In 1992 there was an initial 'part facelift' which included the so-called 'Sacco panels' on the body for the first time. The new engine range was launched in these cars - every motor was significantly changed or a brand-new design. In Europe there was a choice of two 4-cylinder engines, one 6-cylinder diesel and two 6-cylinder petrols. The US also got a V8 in the range, as well as the famous limited edition Porsche-built 500E.
The full face-lift arrived in '93, and included along with the differences you mention, new interior fabrics, a new range of stereo options and a move to 15" 8-hole alloy wheels as standard in place of the previous 15-hole style.
The cars were also re-badged at this point, with the 'E' prefixing the engine designation as it still does today, and the cars became known as the 'E' Class as a result.
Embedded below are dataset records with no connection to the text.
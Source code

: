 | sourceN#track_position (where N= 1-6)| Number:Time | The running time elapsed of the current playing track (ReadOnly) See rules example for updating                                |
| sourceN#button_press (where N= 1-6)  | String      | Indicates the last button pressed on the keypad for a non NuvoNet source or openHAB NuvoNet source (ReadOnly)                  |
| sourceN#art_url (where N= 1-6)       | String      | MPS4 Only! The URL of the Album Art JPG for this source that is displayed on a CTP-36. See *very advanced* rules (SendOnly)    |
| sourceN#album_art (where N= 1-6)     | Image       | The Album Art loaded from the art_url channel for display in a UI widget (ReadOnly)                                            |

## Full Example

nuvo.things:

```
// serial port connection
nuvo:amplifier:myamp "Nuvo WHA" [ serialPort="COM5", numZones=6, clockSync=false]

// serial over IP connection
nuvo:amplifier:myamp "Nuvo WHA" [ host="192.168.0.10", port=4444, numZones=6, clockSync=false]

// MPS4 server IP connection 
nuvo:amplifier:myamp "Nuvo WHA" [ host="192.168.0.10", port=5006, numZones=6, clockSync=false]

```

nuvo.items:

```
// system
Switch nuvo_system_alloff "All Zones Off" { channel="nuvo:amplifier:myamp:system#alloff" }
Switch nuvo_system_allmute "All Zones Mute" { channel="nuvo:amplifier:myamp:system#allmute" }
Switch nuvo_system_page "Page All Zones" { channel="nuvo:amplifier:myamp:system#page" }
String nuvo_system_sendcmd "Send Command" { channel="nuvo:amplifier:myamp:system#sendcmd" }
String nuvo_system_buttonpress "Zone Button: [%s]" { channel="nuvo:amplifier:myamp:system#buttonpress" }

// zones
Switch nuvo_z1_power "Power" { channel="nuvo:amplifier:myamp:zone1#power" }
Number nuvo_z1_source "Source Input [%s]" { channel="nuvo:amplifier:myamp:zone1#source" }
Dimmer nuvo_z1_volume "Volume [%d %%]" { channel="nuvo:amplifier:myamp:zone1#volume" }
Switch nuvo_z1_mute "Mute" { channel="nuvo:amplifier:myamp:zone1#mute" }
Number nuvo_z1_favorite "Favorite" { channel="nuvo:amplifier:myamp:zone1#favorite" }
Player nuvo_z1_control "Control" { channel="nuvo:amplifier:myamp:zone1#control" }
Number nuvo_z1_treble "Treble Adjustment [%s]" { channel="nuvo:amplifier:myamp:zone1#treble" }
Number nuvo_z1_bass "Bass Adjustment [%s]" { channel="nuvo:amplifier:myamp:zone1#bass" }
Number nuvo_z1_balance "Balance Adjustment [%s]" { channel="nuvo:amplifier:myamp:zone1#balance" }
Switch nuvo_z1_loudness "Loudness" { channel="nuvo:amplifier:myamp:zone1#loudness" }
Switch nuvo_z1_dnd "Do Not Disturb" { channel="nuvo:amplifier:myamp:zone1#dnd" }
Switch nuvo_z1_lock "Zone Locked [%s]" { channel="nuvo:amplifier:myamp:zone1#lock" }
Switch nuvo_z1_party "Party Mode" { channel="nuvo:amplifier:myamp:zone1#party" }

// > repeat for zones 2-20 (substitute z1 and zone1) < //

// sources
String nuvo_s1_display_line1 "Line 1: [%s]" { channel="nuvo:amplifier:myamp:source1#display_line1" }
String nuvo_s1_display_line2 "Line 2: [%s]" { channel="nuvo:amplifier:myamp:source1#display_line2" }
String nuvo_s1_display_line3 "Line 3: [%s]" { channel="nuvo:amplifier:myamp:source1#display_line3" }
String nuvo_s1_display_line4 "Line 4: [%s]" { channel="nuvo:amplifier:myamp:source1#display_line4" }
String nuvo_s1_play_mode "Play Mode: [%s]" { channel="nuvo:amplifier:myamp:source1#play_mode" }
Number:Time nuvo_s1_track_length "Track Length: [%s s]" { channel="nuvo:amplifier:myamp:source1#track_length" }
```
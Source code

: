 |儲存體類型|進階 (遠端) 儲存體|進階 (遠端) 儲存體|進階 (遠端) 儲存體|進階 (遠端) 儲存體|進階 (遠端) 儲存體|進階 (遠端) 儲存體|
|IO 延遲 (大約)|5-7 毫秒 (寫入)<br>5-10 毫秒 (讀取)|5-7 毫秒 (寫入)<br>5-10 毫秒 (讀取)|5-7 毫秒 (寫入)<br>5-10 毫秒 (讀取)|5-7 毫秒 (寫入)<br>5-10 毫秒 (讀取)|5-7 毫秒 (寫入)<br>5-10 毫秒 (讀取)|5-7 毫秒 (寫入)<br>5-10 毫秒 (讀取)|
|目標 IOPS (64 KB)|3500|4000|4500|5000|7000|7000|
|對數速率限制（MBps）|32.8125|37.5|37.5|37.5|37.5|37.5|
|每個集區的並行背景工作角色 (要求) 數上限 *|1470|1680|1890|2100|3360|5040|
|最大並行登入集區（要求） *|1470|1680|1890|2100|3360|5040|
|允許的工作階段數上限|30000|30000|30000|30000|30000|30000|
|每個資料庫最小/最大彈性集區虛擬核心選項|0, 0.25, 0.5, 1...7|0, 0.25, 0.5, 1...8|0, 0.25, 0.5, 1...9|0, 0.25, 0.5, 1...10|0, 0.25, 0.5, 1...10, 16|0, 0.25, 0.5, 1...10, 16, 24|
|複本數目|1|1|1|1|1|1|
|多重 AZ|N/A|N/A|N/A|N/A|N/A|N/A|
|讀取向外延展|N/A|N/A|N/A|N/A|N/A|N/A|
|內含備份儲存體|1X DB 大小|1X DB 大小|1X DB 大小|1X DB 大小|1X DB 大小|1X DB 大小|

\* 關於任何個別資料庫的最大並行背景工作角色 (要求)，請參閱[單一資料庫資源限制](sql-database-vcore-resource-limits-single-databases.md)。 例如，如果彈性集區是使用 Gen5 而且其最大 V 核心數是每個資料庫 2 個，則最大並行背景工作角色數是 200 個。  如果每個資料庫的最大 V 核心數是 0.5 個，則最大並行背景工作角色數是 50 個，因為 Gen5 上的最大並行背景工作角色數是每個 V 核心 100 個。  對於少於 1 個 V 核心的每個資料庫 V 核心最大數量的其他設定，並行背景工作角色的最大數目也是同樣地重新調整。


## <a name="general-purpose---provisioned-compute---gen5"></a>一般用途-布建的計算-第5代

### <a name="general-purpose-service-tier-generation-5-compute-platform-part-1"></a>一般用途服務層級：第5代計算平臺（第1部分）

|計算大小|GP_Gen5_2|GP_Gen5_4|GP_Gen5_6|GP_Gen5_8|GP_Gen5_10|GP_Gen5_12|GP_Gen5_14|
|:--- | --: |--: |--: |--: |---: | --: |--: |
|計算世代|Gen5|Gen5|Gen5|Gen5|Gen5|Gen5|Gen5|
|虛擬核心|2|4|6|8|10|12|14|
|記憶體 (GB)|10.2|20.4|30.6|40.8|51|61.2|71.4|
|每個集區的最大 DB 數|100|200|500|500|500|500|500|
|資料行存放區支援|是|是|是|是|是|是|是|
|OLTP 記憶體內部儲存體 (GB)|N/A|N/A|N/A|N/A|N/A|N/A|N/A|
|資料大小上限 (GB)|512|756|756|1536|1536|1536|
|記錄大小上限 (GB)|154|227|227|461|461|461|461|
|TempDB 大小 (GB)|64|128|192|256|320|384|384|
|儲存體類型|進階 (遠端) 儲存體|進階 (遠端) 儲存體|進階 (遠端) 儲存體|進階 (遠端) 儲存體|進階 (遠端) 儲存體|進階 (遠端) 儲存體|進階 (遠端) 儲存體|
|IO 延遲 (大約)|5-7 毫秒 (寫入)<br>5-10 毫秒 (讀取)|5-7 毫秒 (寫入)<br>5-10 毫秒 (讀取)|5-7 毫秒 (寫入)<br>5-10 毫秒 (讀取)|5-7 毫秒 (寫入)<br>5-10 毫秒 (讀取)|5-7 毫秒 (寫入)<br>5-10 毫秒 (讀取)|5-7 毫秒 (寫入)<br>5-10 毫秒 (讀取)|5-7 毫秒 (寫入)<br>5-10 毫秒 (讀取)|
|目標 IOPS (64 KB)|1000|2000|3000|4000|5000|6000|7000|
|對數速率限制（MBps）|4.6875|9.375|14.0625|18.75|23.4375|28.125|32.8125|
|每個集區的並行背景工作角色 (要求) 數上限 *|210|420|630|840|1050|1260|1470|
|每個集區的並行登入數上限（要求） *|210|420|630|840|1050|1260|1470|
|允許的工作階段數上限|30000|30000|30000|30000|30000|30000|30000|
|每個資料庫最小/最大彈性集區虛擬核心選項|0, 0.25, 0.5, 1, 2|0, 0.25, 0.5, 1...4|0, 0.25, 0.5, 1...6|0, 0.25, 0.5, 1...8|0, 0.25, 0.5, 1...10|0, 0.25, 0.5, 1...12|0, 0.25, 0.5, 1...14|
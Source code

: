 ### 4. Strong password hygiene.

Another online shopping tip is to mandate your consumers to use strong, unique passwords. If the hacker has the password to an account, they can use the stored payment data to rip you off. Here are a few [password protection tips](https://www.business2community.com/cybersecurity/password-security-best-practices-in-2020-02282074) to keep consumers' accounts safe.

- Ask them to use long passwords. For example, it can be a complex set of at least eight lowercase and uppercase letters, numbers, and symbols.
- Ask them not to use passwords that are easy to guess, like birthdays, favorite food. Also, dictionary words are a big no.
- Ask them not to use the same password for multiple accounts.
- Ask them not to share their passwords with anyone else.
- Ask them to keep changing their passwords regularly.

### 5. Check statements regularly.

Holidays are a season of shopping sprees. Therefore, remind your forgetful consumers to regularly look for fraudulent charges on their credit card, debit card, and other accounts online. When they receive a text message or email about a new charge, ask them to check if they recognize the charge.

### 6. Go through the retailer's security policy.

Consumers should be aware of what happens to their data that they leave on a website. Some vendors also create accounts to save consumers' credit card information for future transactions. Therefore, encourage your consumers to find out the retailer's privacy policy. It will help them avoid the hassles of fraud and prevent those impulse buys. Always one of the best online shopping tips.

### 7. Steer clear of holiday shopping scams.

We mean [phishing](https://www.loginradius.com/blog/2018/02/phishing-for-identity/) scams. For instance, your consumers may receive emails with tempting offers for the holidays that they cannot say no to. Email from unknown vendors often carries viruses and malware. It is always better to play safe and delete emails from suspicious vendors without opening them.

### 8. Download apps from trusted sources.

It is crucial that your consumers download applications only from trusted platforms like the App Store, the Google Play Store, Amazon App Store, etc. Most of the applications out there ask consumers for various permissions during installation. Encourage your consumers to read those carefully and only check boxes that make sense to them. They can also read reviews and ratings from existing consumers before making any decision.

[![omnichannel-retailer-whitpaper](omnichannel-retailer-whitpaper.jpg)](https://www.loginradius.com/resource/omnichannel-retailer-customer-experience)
Unfortunately there were some changes for the worse, largely due to MB's ground-breaking attempts to 'go green'... water-based paint was first used in '93, as were catalytic converters and 02 sensors on the new engines which obviously aren't as cheap or easy to replace as the old-style exhaust systems. Worse than this, a bio-degradable material was used in the manufacture of wiring harnesses across the range, which on most cars have prematurely degraded causing all kinds of minor and severe running problems including expensively blown ECU's. Many surviving cars have had the harness replaced, budget for it if you buy a car still with the original part.
I think for these reasons, many believe the pre-facelift cars represent the true old-school Mercedes values of longevity, toughness and mega-mile reliability, but it has to be said that the later cars make up for their failings with far more modern, economical and powerful engines, all of which are highly regarded for durability. I have not noticed a difference in out-right build quality between the older and newer models, and personally I feel the newer the car, the better (all else being equal) as there will be more life left in all those components that are affected by age rather than just mileage.
The 5-speed autos are very nice to drive, maximising the engine's performance with top gear being effectively an overdrive that allows amazingly relaxed cruising. However, they have a poor reputation for failure over here as compared with the bomb-proof 4-speed boxes that can often last the life of the car without a re-build. I'm afraid I can't enlighten you as to why they fail, just that many failures have been reported over the years. Not sure what US cars were specified with, the info will all be here somewhere.
Euro models could be specified with manual gearboxes from the model's launch in 1986 across the range - many European buyers would never consider an automatic car, especially in any of the entry-level models. Auto gearboxes still represented the most common choice in the case of W124's though, as they suited the nature of the car far better... MB's manual 'boxes were not well liked by reviewers or keen drivers - they were far from a pleasure to use when compared to the contemporary offerings of BMW say, or Audi. With miles and age they get worse, and a manual 124 will now most likely have a rubbery, imprecise feel to both shift and clutch action that for many is not acceptable, unless perhaps it was an early taxi-spec 250D. The auto 'box was still regarded as an option rather than as standard over here. Ditto leather seats, alloy wheels and AC - many Euro models were ordered without these options as well.